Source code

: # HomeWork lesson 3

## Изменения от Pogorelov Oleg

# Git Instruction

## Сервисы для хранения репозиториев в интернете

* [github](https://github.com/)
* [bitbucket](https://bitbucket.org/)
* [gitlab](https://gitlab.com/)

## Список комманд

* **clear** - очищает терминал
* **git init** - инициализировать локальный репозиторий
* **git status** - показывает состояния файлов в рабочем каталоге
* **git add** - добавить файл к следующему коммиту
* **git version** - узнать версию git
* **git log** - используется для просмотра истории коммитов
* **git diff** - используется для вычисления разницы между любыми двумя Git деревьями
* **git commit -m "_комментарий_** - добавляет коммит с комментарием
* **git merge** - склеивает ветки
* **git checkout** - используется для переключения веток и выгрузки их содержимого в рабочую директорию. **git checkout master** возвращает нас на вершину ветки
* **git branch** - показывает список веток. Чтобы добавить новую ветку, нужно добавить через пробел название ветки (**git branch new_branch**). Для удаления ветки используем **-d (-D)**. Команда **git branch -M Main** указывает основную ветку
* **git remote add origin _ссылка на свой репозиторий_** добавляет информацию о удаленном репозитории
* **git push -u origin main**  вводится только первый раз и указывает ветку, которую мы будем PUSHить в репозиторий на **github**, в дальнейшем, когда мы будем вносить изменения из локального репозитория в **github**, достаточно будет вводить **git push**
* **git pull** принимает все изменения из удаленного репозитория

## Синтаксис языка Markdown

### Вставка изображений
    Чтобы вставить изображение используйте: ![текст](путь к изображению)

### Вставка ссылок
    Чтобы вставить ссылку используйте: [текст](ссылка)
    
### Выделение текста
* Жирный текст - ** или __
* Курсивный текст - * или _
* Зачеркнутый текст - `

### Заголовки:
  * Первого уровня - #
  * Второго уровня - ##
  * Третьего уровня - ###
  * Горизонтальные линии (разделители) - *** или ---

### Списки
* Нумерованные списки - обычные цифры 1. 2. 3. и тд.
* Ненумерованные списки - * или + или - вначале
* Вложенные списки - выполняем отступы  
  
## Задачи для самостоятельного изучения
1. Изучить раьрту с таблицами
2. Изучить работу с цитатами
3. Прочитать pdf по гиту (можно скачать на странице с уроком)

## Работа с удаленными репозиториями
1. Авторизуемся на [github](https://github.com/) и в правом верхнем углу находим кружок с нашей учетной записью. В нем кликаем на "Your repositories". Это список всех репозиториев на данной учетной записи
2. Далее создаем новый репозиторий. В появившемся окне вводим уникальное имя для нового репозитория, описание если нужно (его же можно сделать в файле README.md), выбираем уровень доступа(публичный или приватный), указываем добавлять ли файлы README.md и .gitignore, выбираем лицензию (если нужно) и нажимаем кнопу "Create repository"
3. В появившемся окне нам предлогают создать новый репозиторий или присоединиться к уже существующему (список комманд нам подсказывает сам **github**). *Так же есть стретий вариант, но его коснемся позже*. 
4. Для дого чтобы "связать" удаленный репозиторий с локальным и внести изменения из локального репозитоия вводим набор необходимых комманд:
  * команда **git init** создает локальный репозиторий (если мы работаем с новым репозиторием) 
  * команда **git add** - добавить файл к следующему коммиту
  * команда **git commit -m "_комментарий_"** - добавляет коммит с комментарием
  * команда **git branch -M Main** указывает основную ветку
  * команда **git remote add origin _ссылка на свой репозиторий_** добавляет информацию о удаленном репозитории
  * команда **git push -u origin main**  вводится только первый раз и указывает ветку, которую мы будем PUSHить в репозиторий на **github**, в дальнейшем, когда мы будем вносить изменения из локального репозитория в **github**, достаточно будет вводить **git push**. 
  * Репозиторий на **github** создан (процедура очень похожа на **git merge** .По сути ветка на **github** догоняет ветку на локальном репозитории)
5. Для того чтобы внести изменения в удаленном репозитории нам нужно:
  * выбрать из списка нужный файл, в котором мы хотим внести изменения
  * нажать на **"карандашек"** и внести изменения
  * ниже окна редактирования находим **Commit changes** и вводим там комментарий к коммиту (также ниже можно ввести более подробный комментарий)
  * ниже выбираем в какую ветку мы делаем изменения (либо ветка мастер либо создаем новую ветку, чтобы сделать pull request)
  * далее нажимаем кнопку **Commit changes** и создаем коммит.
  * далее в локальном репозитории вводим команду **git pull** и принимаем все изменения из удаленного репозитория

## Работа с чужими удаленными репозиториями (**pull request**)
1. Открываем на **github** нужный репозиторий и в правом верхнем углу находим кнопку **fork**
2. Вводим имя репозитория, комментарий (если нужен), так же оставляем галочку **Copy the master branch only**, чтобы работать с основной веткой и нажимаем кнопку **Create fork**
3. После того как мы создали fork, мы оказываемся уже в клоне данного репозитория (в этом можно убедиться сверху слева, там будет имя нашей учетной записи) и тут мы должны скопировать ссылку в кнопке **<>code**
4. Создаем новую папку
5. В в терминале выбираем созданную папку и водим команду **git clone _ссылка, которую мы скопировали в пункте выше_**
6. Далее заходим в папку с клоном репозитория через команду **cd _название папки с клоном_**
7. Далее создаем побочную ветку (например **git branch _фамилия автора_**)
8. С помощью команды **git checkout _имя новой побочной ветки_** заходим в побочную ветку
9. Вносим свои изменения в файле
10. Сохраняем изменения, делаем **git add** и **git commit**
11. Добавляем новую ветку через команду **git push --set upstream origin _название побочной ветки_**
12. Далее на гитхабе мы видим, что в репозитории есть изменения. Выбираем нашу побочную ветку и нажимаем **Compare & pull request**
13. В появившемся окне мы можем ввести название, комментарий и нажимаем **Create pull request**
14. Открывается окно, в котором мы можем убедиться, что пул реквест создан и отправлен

# # # # #

ACTION ITEM: Only these are to be transcribed: the line with "10. Сохраняем изменения, делаем" and every line after it through the last line of the entries, each exactly.

ANSWER SPACE:
10. Сохраняем изменения, делаем **git add** и **git commit**
11. Добавляем новую ветку через команду **git push --set upstream origin _название побочной ветки_**
12. Далее на гитхабе мы видим, что в репозитории есть изменения. Выбираем нашу побочную ветку и нажимаем **Compare & pull request**
13. В появившемся окне мы можем ввести название, комментарий и нажимаем **Create pull request**
14. Открывается окно, в котором мы можем убедиться, что пул реквест создан и отправлен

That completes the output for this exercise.